▶ Source texts of formatted documents:
※ ※ ※

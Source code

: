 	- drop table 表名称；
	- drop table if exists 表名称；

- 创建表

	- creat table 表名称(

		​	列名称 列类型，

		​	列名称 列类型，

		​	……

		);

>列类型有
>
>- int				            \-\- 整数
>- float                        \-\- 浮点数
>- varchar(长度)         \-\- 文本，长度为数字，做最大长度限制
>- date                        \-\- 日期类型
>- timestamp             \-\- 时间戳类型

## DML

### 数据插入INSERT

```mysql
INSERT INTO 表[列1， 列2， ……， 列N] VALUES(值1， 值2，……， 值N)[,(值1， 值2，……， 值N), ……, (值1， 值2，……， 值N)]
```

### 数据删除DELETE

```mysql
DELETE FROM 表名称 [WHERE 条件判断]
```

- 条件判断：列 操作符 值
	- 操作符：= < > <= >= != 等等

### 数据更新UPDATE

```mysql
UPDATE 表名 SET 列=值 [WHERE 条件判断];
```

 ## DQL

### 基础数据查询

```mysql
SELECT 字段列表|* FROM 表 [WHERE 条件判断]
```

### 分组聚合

※ ※ ※

▶ Work order: All entries above are to be copied exactly, with none left out.

▶ Solution for this exercise:
Source code

: 	- drop table 表名称；
	- drop table if exists 表名称；

- 创建表

	- creat table 表名称(

		​	列名称 列类型，

		​	列名称 列类型，

		​	……

		);

>列类型有
>
>- int				            \-\- 整数
>- float                        \-\- 浮点数
>- varchar(长度)         \-\- 文本，长度为数字，做最大长度限制
>- date                        \-\- 日期类型
>- timestamp             \-\- 时间戳类型

## DML

### 数据插入INSERT

```mysql
INSERT INTO 表[列1， 列2， ……， 列N] VALUES(值1， 值2，……， 值N)[,(值1， 值2，……， 值N), ……, (值1， 值2，……， 值N)]
```

### 数据删除DELETE

```mysql
DELETE FROM 表名称 [WHERE 条件判断]
```

- 条件判断：列 操作符 值
	- 操作符：= < > <= >= != 等等

### 数据更新UPDATE

```mysql
UPDATE 表名 SET 列=值 [WHERE 条件判断];
```

 ## DQL

### 基础数据查询

```mysql
SELECT 字段列表|* FROM 表 [WHERE 条件判断]
```

### 分组聚合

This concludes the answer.